Every line of the material is to be reproduced verbatim.

====== Records shown

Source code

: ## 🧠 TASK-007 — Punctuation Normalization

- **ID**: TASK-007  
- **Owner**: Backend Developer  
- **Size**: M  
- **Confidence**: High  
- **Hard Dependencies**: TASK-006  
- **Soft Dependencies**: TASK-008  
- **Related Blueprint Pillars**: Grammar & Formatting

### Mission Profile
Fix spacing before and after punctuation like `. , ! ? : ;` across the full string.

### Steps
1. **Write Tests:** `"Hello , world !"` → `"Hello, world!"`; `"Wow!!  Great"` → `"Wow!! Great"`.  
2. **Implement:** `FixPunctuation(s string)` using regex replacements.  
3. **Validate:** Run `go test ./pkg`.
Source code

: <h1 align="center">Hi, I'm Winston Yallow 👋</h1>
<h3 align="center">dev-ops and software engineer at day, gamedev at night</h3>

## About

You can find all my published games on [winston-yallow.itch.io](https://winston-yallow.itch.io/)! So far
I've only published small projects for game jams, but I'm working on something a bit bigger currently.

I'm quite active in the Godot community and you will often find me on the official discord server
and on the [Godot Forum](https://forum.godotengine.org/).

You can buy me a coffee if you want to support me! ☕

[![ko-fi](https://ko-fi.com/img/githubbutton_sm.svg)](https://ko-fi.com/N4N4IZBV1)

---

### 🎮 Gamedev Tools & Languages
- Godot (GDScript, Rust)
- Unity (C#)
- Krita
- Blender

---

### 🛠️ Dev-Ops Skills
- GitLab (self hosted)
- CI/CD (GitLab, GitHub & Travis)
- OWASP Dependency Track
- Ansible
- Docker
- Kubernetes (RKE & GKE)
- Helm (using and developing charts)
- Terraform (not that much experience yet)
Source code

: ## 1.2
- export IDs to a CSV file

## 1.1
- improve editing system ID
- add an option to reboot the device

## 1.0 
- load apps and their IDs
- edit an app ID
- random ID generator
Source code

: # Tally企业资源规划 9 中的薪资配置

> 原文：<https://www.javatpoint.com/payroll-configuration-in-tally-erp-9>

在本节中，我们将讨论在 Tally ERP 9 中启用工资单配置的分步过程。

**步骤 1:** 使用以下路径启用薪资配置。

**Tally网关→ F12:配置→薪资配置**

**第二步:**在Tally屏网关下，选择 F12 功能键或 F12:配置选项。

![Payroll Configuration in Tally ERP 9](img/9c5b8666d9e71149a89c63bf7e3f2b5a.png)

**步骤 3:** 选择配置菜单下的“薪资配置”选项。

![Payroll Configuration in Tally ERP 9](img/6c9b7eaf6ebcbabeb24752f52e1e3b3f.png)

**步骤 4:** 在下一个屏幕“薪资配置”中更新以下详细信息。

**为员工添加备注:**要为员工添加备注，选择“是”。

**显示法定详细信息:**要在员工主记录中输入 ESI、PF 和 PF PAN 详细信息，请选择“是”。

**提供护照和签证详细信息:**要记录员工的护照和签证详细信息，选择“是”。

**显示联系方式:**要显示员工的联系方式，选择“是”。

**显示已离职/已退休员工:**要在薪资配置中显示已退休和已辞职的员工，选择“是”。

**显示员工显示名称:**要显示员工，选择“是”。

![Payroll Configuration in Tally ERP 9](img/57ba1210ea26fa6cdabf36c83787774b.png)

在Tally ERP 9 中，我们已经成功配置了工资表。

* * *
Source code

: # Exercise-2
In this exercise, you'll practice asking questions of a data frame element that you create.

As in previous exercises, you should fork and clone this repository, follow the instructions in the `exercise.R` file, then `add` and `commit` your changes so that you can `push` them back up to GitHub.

============

Worked solution:
Source code

: ## 🧠 TASK-007 — Punctuation Normalization

- **ID**: TASK-007  
- **Owner**: Backend Developer  
- **Size**: M  
- **Confidence**: High  
- **Hard Dependencies**: TASK-006  
- **Soft Dependencies**: TASK-008  
- **Related Blueprint Pillars**: Grammar & Formatting

### Mission Profile
Fix spacing before and after punctuation like `. , ! ? : ;` across the full string.

### Steps
1. **Write Tests:** `"Hello , world !"` → `"Hello, world!"`; `"Wow!!  Great"` → `"Wow!! Great"`.  
2. **Implement:** `FixPunctuation(s string)` using regex replacements.  
3. **Validate:** Run `go test ./pkg`.
Source code

: <h1 align="center">Hi, I'm Winston Yallow 👋</h1>
<h3 align="center">dev-ops and software engineer at day, gamedev at night</h3>

## About

You can find all my published games on [winston-yallow.itch.io](https://winston-yallow.itch.io/)! So far
I've only published small projects for game jams, but I'm working on something a bit bigger currently.

I'm quite active in the Godot community and you will often find me on the official discord server
and on the [Godot Forum](https://forum.godotengine.org/).

You can buy me a coffee if you want to support me! ☕

[![ko-fi](https://ko-fi.com/img/githubbutton_sm.svg)](https://ko-fi.com/N4N4IZBV1)

---

### 🎮 Gamedev Tools & Languages
- Godot (GDScript, Rust)
- Unity (C#)
- Krita
- Blender

---

### 🛠️ Dev-Ops Skills
- GitLab (self hosted)
- CI/CD (GitLab, GitHub & Travis)
- OWASP Dependency Track
- Ansible
- Docker
- Kubernetes (RKE & GKE)
- Helm (using and developing charts)
- Terraform (not that much experience yet)
Source code

: ## 1.2
- export IDs to a CSV file

## 1.1
- improve editing system ID
- add an option to reboot the device

## 1.0 
- load apps and their IDs
- edit an app ID
- random ID generator
Source code

: # Tally企业资源规划 9 中的薪资配置

> 原文：<https://www.javatpoint.com/payroll-configuration-in-tally-erp-9>

在本节中，我们将讨论在 Tally ERP 9 中启用工资单配置的分步过程。

**步骤 1:** 使用以下路径启用薪资配置。

**Tally网关→ F12:配置→薪资配置**

**第二步:**在Tally屏网关下，选择 F12 功能键或 F12:配置选项。

![Payroll Configuration in Tally ERP 9](img/9c5b8666d9e71149a89c63bf7e3f2b5a.png)

**步骤 3:** 选择配置菜单下的“薪资配置”选项。

![Payroll Configuration in Tally ERP 9](img/6c9b7eaf6ebcbabeb24752f52e1e3b3f.png)

**步骤 4:** 在下一个屏幕“薪资配置”中更新以下详细信息。

**为员工添加备注:**要为员工添加备注，选择“是”。

**显示法定详细信息:**要在员工主记录中输入 ESI、PF 和 PF PAN 详细信息，请选择“是”。

**提供护照和签证详细信息:**要记录员工的护照和签证详细信息，选择“是”。

**显示联系方式:**要显示员工的联系方式，选择“是”。

**显示已离职/已退休员工:**要在薪资配置中显示已退休和已辞职的员工，选择“是”。

**显示员工显示名称:**要显示员工，选择“是”。

![Payroll Configuration in Tally ERP 9](img/57ba1210ea26fa6cdabf36c83787774b.png)

在Tally ERP 9 中，我们已经成功配置了工资表。

* * *
Source code

: # Exercise-2
In this exercise, you'll practice asking questions of a data frame element that you create.

As in previous exercises, you should fork and clone this repository, follow the instructions in the `exercise.R` file, then `add` and `commit` your changes so that you can `push` them back up to GitHub.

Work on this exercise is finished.